**Exercise details**
When you return the entries, keep every word and mark exactly as it is.

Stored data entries

┌──

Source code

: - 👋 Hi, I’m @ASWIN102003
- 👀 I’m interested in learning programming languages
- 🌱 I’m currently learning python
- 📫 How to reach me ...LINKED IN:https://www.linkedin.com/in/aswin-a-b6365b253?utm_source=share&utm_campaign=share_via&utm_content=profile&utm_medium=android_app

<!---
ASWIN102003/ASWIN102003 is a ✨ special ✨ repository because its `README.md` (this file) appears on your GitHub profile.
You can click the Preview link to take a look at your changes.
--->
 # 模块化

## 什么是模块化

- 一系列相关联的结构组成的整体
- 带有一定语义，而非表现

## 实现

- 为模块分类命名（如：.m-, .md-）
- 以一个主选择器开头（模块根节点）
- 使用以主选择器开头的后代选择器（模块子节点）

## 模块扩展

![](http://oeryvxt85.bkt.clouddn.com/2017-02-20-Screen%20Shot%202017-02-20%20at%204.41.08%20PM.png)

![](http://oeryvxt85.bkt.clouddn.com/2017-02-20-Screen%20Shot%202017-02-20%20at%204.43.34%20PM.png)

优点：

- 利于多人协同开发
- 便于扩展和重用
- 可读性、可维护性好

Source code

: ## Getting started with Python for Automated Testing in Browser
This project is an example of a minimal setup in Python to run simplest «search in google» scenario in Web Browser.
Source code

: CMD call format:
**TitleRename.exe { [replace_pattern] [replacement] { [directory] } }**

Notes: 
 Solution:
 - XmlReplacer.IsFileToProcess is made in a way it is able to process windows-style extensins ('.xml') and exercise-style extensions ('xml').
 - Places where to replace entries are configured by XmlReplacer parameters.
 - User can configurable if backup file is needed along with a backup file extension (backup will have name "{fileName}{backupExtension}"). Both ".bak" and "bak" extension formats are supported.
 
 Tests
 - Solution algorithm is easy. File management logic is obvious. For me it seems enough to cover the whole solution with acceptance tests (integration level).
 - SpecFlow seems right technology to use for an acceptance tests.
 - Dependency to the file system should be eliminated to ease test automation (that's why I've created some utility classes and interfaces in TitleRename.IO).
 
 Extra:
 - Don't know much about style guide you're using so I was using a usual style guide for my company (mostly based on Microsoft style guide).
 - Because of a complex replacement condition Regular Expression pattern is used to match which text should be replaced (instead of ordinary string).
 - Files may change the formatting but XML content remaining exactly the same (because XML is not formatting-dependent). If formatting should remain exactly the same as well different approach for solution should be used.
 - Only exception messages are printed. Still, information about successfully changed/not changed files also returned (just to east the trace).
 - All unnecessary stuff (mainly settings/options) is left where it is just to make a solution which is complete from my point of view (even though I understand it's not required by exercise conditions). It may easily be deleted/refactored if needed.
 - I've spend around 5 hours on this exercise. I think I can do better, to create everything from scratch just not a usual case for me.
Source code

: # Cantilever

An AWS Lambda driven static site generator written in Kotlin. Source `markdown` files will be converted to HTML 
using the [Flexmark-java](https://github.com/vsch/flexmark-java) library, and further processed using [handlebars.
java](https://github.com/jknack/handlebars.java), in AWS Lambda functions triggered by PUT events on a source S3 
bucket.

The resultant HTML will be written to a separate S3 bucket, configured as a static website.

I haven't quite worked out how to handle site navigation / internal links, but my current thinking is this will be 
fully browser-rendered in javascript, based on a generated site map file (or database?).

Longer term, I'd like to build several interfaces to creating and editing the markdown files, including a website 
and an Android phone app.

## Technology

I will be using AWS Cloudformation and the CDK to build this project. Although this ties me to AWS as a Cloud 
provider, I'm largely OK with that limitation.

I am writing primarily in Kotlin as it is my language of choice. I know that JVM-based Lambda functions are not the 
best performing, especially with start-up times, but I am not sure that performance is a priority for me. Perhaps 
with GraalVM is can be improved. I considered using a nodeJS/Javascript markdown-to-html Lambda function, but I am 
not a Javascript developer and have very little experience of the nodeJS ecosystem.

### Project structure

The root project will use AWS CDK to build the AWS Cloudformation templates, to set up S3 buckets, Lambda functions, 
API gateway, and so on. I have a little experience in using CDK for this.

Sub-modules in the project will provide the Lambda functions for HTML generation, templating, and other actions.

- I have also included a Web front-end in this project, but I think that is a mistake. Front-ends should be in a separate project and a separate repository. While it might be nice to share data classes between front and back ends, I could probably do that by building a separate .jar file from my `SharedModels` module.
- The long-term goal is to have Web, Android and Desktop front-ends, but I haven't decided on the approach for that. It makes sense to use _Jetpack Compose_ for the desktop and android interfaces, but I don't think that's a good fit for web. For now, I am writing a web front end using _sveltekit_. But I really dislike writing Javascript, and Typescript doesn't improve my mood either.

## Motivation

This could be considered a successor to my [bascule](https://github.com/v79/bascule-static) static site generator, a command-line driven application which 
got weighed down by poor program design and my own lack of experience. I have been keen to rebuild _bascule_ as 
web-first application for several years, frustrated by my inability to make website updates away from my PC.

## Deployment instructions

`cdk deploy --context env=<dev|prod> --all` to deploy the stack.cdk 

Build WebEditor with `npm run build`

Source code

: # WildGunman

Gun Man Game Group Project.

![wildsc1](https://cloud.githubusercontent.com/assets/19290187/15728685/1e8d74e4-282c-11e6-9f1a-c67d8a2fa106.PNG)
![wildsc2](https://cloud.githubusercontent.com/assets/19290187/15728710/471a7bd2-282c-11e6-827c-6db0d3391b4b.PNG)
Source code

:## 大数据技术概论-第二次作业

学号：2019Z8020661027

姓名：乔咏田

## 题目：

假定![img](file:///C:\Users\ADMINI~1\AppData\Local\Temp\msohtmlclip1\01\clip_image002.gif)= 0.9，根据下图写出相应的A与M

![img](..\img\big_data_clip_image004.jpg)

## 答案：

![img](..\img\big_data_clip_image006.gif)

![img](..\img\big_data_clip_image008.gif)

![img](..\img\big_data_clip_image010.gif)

└──

**Finished exercise**
Source code

: - 👋 Hi, I’m @ASWIN102003
- 👀 I’m interested in learning programming languages
- 🌱 I’m currently learning python
- 📫 How to reach me ...LINKED IN:https://www.linkedin.com/in/aswin-a-b6365b253?utm_source=share&utm_campaign=share_via&utm_content=profile&utm_medium=android_app

<!---
ASWIN102003/ASWIN102003 is a ✨ special ✨ repository because its `README.md` (this file) appears on your GitHub profile.
You can click the Preview link to take a look at your changes.
--->
 # 模块化

## 什么是模块化

- 一系列相关联的结构组成的整体
- 带有一定语义，而非表现

## 实现

- 为模块分类命名（如：.m-, .md-）
- 以一个主选择器开头（模块根节点）
- 使用以主选择器开头的后代选择器（模块子节点）

## 模块扩展

![](http://oeryvxt85.bkt.clouddn.com/2017-02-20-Screen%20Shot%202017-02-20%20at%204.41.08%20PM.png)

![](http://oeryvxt85.bkt.clouddn.com/2017-02-20-Screen%20Shot%202017-02-20%20at%204.43.34%20PM.png)

优点：

- 利于多人协同开发
- 便于扩展和重用
- 可读性、可维护性好

Source code

: ## Getting started with Python for Automated Testing in Browser
This project is an example of a minimal setup in Python to run simplest «search in google» scenario in Web Browser.
Source code

: CMD call format:
**TitleRename.exe { [replace_pattern] [replacement] { [directory] } }**

Notes: 
 Solution:
 - XmlReplacer.IsFileToProcess is made in a way it is able to process windows-style extensins ('.xml') and exercise-style extensions ('xml').
 - Places where to replace entries are configured by XmlReplacer parameters.
 - User can configurable if backup file is needed along with a backup file extension (backup will have name "{fileName}{backupExtension}"). Both ".bak" and "bak" extension formats are supported.
 
 Tests
 - Solution algorithm is easy. File management logic is obvious. For me it seems enough to cover the whole solution with acceptance tests (integration level).
 - SpecFlow seems right technology to use for an acceptance tests.
 - Dependency to the file system should be eliminated to ease test automation (that's why I've created some utility classes and interfaces in TitleRename.IO).
 
 Extra:
 - Don't know much about style guide you're using so I was using a usual style guide for my company (mostly based on Microsoft style guide).
 - Because of a complex replacement condition Regular Expression pattern is used to match which text should be replaced (instead of ordinary string).
 - Files may change the formatting but XML content remaining exactly the same (because XML is not formatting-dependent). If formatting should remain exactly the same as well different approach for solution should be used.
 - Only exception messages are printed. Still, information about successfully changed/not changed files also returned (just to east the trace).
 - All unnecessary stuff (mainly settings/options) is left where it is just to make a solution which is complete from my point of view (even though I understand it's not required by exercise conditions). It may easily be deleted/refactored if needed.
 - I've spend around 5 hours on this exercise. I think I can do better, to create everything from scratch just not a usual case for me.
Source code

: # Cantilever

An AWS Lambda driven static site generator written in Kotlin. Source `markdown` files will be converted to HTML 
using the [Flexmark-java](https://github.com/vsch/flexmark-java) library, and further processed using [handlebars.
java](https://github.com/jknack/handlebars.java), in AWS Lambda functions triggered by PUT events on a source S3 
bucket.

The resultant HTML will be written to a separate S3 bucket, configured as a static website.

I haven't quite worked out how to handle site navigation / internal links, but my current thinking is this will be 
fully browser-rendered in javascript, based on a generated site map file (or database?).

Longer term, I'd like to build several interfaces to creating and editing the markdown files, including a website 
and an Android phone app.

## Technology

I will be using AWS Cloudformation and the CDK to build this project. Although this ties me to AWS as a Cloud 
provider, I'm largely OK with that limitation.

I am writing primarily in Kotlin as it is my language of choice. I know that JVM-based Lambda functions are not the 
best performing, especially with start-up times, but I am not sure that performance is a priority for me. Perhaps 
with GraalVM is can be improved. I considered using a nodeJS/Javascript markdown-to-html Lambda function, but I am 
not a Javascript developer and have very little experience of the nodeJS ecosystem.

### Project structure

The root project will use AWS CDK to build the AWS Cloudformation templates, to set up S3 buckets, Lambda functions, 
API gateway, and so on. I have a little experience in using CDK for this.

Sub-modules in the project will provide the Lambda functions for HTML generation, templating, and other actions.

- I have also included a Web front-end in this project, but I think that is a mistake. Front-ends should be in a separate project and a separate repository. While it might be nice to share data classes between front and back ends, I could probably do that by building a separate .jar file from my `SharedModels` module.
- The long-term goal is to have Web, Android and Desktop front-ends, but I haven't decided on the approach for that. It makes sense to use _Jetpack Compose_ for the desktop and android interfaces, but I don't think that's a good fit for web. For now, I am writing a web front end using _sveltekit_. But I really dislike writing Javascript, and Typescript doesn't improve my mood either.

## Motivation

This could be considered a successor to my [bascule](https://github.com/v79/bascule-static) static site generator, a command-line driven application which 
got weighed down by poor program design and my own lack of experience. I have been keen to rebuild _bascule_ as 
web-first application for several years, frustrated by my inability to make website updates away from my PC.

## Deployment instructions

`cdk deploy --context env=<dev|prod> --all` to deploy the stack.cdk 

Build WebEditor with `npm run build`

Source code

: # WildGunman

Gun Man Game Group Project.

![wildsc1](https://cloud.githubusercontent.com/assets/19290187/15728685/1e8d74e4-282c-11e6-9f1a-c67d8a2fa106.PNG)
![wildsc2](https://cloud.githubusercontent.com/assets/19290187/15728710/471a7bd2-282c-11e6-827c-6db0d3391b4b.PNG)
Source code

:## 大数据技术概论-第二次作业

学号：2019Z8020661027

姓名：乔咏田

## 题目：

假定![img](file:///C:\Users\ADMINI~1\AppData\Local\Temp\msohtmlclip1\01\clip_image002.gif)= 0.9，根据下图写出相应的A与M

![img](..\img\big_data_clip_image004.jpg)

## 答案：

![img](..\img\big_data_clip_image006.gif)

![img](..\img\big_data_clip_image008.gif)

![img](..\img\big_data_clip_image010.gif)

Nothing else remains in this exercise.